■ **Task directions**: Lines before the one containing "- How do we" in the records below are to be left out; that line and all after it, through the end, are to be retyped exactly.

■ **Data for the task**:
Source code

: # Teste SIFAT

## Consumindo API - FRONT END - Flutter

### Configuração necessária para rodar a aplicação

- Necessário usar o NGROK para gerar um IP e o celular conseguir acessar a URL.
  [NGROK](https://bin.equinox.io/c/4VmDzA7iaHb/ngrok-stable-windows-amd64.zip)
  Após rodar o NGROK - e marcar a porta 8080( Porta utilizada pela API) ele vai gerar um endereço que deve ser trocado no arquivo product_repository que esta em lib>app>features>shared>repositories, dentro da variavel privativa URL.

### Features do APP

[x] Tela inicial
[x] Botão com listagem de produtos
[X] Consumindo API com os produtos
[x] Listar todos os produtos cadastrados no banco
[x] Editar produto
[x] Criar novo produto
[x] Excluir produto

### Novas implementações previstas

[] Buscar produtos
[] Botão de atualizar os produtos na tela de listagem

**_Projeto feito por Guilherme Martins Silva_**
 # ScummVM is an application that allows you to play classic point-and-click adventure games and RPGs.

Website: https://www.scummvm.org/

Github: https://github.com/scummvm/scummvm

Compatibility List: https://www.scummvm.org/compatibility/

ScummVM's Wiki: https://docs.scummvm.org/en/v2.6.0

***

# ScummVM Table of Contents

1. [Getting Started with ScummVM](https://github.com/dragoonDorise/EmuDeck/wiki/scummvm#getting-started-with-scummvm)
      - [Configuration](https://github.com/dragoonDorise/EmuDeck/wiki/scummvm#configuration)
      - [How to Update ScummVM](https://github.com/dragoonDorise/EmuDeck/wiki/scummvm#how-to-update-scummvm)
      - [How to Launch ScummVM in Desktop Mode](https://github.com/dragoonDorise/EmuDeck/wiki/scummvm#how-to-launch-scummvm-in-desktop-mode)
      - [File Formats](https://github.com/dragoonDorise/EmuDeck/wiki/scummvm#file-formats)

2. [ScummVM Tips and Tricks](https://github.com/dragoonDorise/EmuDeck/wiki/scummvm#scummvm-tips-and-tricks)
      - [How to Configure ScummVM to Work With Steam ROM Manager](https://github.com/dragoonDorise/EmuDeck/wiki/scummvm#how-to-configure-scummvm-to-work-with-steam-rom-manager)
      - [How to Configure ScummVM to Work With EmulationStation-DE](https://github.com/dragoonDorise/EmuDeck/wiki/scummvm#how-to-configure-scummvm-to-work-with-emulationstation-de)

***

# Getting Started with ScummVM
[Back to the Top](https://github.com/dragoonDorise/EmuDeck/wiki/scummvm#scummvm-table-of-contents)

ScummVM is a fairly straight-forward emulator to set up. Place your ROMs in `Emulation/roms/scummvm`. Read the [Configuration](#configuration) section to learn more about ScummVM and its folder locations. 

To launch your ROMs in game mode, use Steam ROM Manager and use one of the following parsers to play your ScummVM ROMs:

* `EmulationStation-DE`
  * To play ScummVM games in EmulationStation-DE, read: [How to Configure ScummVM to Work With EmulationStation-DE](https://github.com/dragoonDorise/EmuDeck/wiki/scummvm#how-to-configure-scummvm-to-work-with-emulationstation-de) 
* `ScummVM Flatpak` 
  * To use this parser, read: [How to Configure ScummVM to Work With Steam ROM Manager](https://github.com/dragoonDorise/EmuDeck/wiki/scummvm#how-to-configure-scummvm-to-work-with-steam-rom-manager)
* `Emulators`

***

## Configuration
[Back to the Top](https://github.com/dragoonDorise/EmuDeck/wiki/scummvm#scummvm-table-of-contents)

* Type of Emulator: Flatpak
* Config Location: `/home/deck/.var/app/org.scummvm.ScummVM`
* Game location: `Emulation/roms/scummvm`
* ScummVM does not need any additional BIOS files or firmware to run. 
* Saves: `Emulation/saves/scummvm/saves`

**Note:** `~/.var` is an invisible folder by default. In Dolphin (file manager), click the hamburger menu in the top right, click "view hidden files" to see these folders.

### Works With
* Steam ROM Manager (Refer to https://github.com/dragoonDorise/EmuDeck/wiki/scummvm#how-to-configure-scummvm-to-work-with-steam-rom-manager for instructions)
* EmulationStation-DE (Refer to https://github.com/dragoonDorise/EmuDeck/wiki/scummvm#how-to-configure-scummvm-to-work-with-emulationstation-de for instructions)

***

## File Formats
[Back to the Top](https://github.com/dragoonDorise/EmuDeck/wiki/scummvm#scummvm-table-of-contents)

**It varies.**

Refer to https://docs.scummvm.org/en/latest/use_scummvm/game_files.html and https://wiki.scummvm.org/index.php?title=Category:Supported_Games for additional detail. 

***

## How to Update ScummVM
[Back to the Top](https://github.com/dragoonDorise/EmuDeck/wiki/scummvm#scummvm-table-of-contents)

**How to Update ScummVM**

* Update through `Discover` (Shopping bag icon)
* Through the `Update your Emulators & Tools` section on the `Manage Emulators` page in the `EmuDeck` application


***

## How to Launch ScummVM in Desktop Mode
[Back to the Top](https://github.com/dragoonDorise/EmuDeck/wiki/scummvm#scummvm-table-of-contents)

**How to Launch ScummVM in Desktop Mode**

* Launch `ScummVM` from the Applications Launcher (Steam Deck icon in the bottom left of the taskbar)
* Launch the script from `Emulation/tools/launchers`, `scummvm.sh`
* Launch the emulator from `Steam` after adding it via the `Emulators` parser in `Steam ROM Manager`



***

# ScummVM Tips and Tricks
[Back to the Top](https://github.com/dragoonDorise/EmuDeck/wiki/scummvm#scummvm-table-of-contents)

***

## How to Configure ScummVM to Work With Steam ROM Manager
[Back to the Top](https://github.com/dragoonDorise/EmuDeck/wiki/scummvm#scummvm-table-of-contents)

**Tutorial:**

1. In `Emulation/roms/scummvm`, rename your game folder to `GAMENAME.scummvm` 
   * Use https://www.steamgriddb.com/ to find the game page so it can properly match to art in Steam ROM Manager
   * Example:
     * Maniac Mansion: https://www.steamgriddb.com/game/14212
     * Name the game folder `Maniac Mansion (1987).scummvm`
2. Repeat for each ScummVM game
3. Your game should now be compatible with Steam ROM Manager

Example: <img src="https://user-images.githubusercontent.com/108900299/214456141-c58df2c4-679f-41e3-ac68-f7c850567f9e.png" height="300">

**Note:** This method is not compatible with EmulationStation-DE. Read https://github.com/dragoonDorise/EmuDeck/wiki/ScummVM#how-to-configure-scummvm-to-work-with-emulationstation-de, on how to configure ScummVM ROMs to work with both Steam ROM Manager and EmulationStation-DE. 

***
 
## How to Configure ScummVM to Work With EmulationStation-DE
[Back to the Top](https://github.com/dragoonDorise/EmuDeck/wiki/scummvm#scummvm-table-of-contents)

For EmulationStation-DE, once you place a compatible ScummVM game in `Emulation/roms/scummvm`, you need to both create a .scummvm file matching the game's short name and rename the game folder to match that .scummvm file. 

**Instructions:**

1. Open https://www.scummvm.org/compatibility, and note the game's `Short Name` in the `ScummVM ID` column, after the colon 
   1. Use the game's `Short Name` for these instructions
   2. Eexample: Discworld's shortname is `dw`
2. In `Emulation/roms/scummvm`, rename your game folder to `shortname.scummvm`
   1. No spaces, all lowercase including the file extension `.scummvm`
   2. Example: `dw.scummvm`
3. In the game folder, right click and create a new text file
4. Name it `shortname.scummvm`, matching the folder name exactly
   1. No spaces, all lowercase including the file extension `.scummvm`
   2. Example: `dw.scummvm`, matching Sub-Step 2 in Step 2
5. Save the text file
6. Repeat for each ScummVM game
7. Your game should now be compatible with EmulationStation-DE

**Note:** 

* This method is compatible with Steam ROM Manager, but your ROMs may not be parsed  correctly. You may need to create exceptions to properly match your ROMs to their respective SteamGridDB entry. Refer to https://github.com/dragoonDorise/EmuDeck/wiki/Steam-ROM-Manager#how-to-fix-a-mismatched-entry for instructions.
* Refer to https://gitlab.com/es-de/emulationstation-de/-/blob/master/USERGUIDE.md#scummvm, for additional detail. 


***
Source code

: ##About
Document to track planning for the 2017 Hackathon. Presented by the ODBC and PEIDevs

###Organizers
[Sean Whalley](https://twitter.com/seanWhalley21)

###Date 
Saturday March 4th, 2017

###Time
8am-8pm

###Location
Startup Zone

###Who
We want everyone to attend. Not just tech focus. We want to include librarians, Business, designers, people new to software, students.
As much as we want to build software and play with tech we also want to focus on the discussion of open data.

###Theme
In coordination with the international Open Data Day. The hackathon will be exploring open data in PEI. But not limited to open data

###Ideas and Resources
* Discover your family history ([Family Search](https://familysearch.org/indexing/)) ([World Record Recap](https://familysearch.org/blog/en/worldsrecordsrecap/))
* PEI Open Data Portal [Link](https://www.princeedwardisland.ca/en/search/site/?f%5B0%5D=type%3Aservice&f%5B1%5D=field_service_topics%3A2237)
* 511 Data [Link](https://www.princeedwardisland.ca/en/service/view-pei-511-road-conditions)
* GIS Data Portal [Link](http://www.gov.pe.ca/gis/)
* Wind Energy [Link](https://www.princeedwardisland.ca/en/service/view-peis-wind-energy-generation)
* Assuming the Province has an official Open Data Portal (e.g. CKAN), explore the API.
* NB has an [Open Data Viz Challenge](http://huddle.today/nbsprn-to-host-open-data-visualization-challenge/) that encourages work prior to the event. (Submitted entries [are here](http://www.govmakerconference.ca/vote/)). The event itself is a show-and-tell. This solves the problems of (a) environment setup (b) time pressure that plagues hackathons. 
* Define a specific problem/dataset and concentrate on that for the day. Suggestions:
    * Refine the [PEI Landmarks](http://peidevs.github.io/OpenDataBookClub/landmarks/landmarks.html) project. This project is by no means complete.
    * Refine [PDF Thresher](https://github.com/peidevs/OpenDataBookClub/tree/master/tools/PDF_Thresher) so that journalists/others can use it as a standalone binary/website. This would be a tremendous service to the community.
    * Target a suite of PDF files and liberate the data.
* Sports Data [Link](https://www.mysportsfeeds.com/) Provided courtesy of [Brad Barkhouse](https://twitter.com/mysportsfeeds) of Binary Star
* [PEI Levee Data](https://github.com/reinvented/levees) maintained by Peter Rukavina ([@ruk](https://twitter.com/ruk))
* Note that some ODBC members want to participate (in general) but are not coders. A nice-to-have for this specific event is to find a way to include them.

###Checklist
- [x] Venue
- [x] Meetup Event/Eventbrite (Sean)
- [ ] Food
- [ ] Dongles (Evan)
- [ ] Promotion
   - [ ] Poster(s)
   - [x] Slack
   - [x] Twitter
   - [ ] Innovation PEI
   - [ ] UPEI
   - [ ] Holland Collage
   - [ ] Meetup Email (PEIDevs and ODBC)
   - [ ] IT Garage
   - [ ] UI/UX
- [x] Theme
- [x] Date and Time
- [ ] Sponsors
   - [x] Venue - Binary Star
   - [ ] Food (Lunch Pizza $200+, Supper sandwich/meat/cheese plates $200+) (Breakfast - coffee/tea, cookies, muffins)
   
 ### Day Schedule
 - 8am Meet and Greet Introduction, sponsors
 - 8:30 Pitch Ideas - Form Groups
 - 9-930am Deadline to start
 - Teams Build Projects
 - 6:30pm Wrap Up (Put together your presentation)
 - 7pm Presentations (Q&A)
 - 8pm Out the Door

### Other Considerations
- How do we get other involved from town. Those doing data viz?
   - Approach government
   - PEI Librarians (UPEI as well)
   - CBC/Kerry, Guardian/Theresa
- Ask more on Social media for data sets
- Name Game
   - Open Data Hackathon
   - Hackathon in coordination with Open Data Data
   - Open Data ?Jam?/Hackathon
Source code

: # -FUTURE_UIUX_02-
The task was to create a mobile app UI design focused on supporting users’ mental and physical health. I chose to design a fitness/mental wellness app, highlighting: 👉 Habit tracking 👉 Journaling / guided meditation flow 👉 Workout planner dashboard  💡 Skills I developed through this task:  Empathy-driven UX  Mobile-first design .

■ **Answer below**:
- How do we get other involved from town. Those doing data viz?
   - Approach government
   - PEI Librarians (UPEI as well)
   - CBC/Kerry, Guardian/Theresa
- Ask more on Social media for data sets
- Name Game
   - Open Data Hackathon
   - Hackathon in coordination with Open Data Data
   - Open Data ?Jam?/Hackathon
Source code

: # -FUTURE_UIUX_02-
The task was to create a mobile app UI design focused on supporting users’ mental and physical health. I chose to design a fitness/mental wellness app, highlighting: 👉 Habit tracking 👉 Journaling / guided meditation flow 👉 Workout planner dashboard  💡 Skills I developed through this task:  Empathy-driven UX  Mobile-first design .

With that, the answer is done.